Memutuskan untuk pulang kampung ke Bandung dua hari sebelum Hari Lebaran, membuat saya kembali merasakan rasanya mudik walau hanya sekitar 140km jaraknya dari Jakarta. Sangat tidak sabar rasanya menyambut nenek di rumah dan menyicip masakannya, baik hari H Lebaran maupun sesampainya kedatangan saya ke sana.

Sebelum menyambut lebaran, di hari sama, saya bersama dengan sepupu-sepupu akan menghabiskan malam di salah satu villa daerah Dago sambil memanfaatkan waktu bersama. Lalu, sehari sebelum Lebaran, saya menginap di rumah nenek sembari membantu mempersiapkan kondisi rumah karena sudah dipastikan bahwa banyak tamu yang akan berkunjung.

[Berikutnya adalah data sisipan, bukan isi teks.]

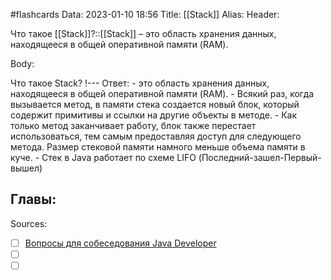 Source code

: #flashcards
Data: 2023-01-10 18:56
Title: [[Stack]]
Alias:
Header:

Что такое [[Stack]]?::[[Stack]] – это область хранения данных, находящееся в общей оперативной памяти (RAM).
<!--SR:!2023-02-05,2,130-->



Body:



Что такое Stack?
!---
Ответ:
	- это область хранения данных, находящееся в общей оперативной памяти (RAM).
	- Всякий раз, когда вызывается метод, в памяти стека создается новый блок, который содержит примитивы и ссылки на другие объекты в методе.
	- Как только метод заканчивает работу, блок также перестает использоваться, тем самым предоставляя доступ для следующего метода. Размер стековой памяти намного меньше объема памяти в куче.
	- Стек в Java работает по схеме LIFO (Последний-зашел-Первый-вышел)
<!--SR:!2023-02-05,1,130-->





Главы:
-


Sources:
- [ ] [Вопросы для собеседования Java Developer](https://github.com/enhorse/java-interview/blob/master/README.md#%D0%9E%D0%9E%D0%9F)
- [ ] []()
- [ ] []()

Sampailah kepada Hari Raya Idul Fitri 1443 H. Diawali dengan salat ied di masjid kompleks rumah nenek, saya dan seluruh isi rumah menikmati hidangan yang sudah disajikan nenek dari dua hari yang lalu! Dengan senang hati saya menyebutkannya satu per satu agar yang membaca bisa menikmatinya pula walau hanya sebatas imajinasi, atau kembali teringat momen Lebaran tempo hari yang memang patut untuk dikenang.

Ketupat, kari ayam, ayam goreng, dan tumis sambal ati sapi adalah menu utama yang disajikan di dapur. Ditambah kerupung udang, kerupuk putih, dan emping yang menjadi menu pelengkap Lebaran yang keberadaannya tidak akan terlewatkan. Sambil menunggu kedatangan sepupu-sepupu, saya menahan diri untuk tidak sungkem pada nenek. Nanti saja, bersama dengan saudara lainnya agar serentak.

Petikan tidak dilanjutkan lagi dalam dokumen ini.